Internet no es libre, ni abierta, ni democrática, pero resulta difícil cuestionarla bajo sus adictivos efectos

Marta Peirano. youtube

Engagement es uno de los términos con mayor peso en el libro de Marta Peirano. Un anglicismo sin una traducción exacta al castellano, pero cuya transcripción literal, «compromiso para el matrimonio», cobra especial significado cuando se nos explica que es una de las máximas de la industria de Internet.

Como argumenta la autora, Facebook, Google, Apple, Amazon, y las demás empresas que dominan el sector, no se adueñaron de la nube para ofrecernos una vida mejor. Su objetivo primordial no es mantenernos actualizados, conectarnos con nuestros seres queridos, u optimizar nuestros modelos de trabajo. Están aquí para que firmemos un contrato, el contrato de la dependencia. Es lo que Peirano describe como la economía de la atención. Una gigantesca rueda que comienza con un simple gesto, sencillo y monótono, como el desplazar un dedo hacia arriba o hacia abajo sobre la pantalla, que, al repetirse hasta la saciedad, se convierte en algo más sustancial que un hábito, en una adicción. La dopamina que necesita nuestro cerebro cada vez que tiene mono de Instagram, Whatsapp, Twitter o cualquier otra aplicación online. El engagement es la cumbre de la felicidad, estratégicamente sumergida entre los algoritmos de adicción diseñados por estas grandes empresas. Pero es también la puerta de entrada a nuestro día a día, extraído en forma de datos cada vez que interactuamos con estas plataformas y ofrecemos nuestras opiniones, nuestra localización, nuestras cuentas de correo, etc.

Tampoco es, ni mucho menos, la única palabra inquietante que nutre el texto en cuestión, y la historia de poder de Internet. Pull and Back, Dark Design, y otras tácticas opacas concebidas por las mentes pensantes de Silicon Valley, van configurando el recorrido de luces y sombras propuesto por Peirano. Desde la creación de la web, bajo el paraguas de la financiación militar y la Guerra Fría en los años 60/70, pasando por la década de los 90, cuando ciertos atisbos de revolución digital esperanzaban a la comunidad en red, hasta el día de hoy: un paisaje cáustico de manipulación y de espionaje a través de los datos, digno de las distopías de Orwell o Huxley.

¿Suena duro?

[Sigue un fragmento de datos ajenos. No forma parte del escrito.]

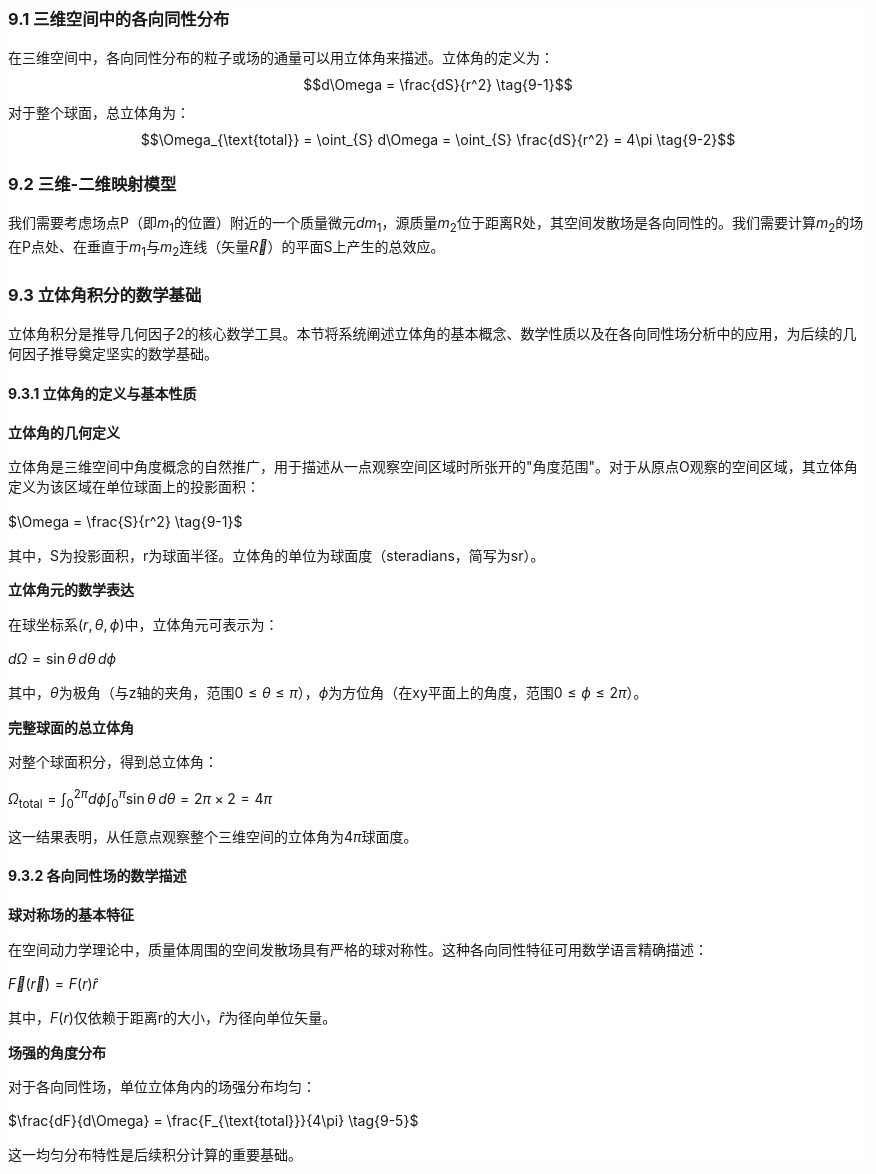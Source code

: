 
### 9.1 三维空间中的各向同性分布
在三维空间中，各向同性分布的粒子或场的通量可以用立体角来描述。立体角的定义为：
$$d\Omega = \frac{dS}{r^2} \tag{9-1}$$
对于整个球面，总立体角为：
$$\Omega_{\text{total}} = \oint_{S} d\Omega = \oint_{S} \frac{dS}{r^2} = 4\pi \tag{9-2}$$

### 9.2 三维-二维映射模型
我们需要考虑场点P（即$m_1$的位置）附近的一个质量微元$dm_1$，源质量$m_2$位于距离R处，其空间发散场是各向同性的。我们需要计算$m_2$的场在P点处、在垂直于$m_1$与$m_2$连线（矢量$\vec{R}$）的平面S上产生的总效应。

### 9.3 立体角积分的数学基础

立体角积分是推导几何因子2的核心数学工具。本节将系统阐述立体角的基本概念、数学性质以及在各向同性场分析中的应用，为后续的几何因子推导奠定坚实的数学基础。

#### 9.3.1 立体角的定义与基本性质

**立体角的几何定义**

立体角是三维空间中角度概念的自然推广，用于描述从一点观察空间区域时所张开的"角度范围"。对于从原点O观察的空间区域，其立体角定义为该区域在单位球面上的投影面积：

$\Omega = \frac{S}{r^2} \tag{9-1}$

其中，S为投影面积，r为球面半径。立体角的单位为球面度（steradians，简写为sr）。

**立体角元的数学表达**

在球坐标系$(r, \theta, \phi)$中，立体角元可表示为：

$d\Omega = \sin\theta \, d\theta \, d\phi \tag{9-2}$

其中，$\theta$为极角（与z轴的夹角，范围$0 \leq \theta \leq \pi$），$\phi$为方位角（在xy平面上的角度，范围$0 \leq \phi \leq 2\pi$）。

**完整球面的总立体角**

对整个球面积分，得到总立体角：

$\Omega_{\text{total}} = \int_0^{2\pi} d\phi \int_0^{\pi} \sin\theta \, d\theta = 2\pi \times 2 = 4\pi \tag{9-3}$

这一结果表明，从任意点观察整个三维空间的立体角为$4\pi$球面度。

#### 9.3.2 各向同性场的数学描述

**球对称场的基本特征**

在空间动力学理论中，质量体周围的空间发散场具有严格的球对称性。这种各向同性特征可用数学语言精确描述：

$\vec{F}(\vec{r}) = F(r) \hat{r} \tag{9-4}$

其中，$F(r)$仅依赖于距离r的大小，$\hat{r}$为径向单位矢量。

**场强的角度分布**

对于各向同性场，单位立体角内的场强分布均匀：

$\frac{dF}{d\Omega} = \frac{F_{\text{total}}}{4\pi} \tag{9-5}$

这一均匀分布特性是后续积分计算的重要基础。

Peirano lo expone sin medias tintas: la vigilancia que se ejerce sobre el individuo, a día de hoy y a través de la tecnología en red, no tiene precedentes. La más simple de las teleoperadoras, puede analizar, en intervalos de cinco segundos y a través de nuestros dispositivos móviles, cada uno de nuestros movimientos cotidianos. Imaginen lo que puede hacer (y hace) con esta información, la agencia Nacional de Seguridad estadounidense (la NSA) cuando se confabula con gigantes como Apple, Google y Facebook, para saltarse todas las leyes y protocolos de protección de datos del planeta. Si algunas regiones, como Europa, intentan ofrecer resistencia a estas estructuras de poder, mediante normativas de protección de datos como la General Data Protection Regulation (implantada en 2016, para obligar a obtener el consentimiento de los usuarios europeos en el traspaso de sus datos). Otras en cambio, como la República Popular China, hacen de estas estrategias de control su modo de vida: A partir del próximo 2020, el país chino implantará un sistema de crédito social (de nombre Sesame Credit), para puntuar las acciones de sus ciudadanos. Robar, saltarse un semáforo, manifestarse o reunirse con intenciones sindicales (incluso, hacer trampas en los videojuegos), bajarán el crédito de los conciudadanos y, con ello, sus posibilidades de coger el tren, acudir a un concierto o tener acceso a mejores alquileres.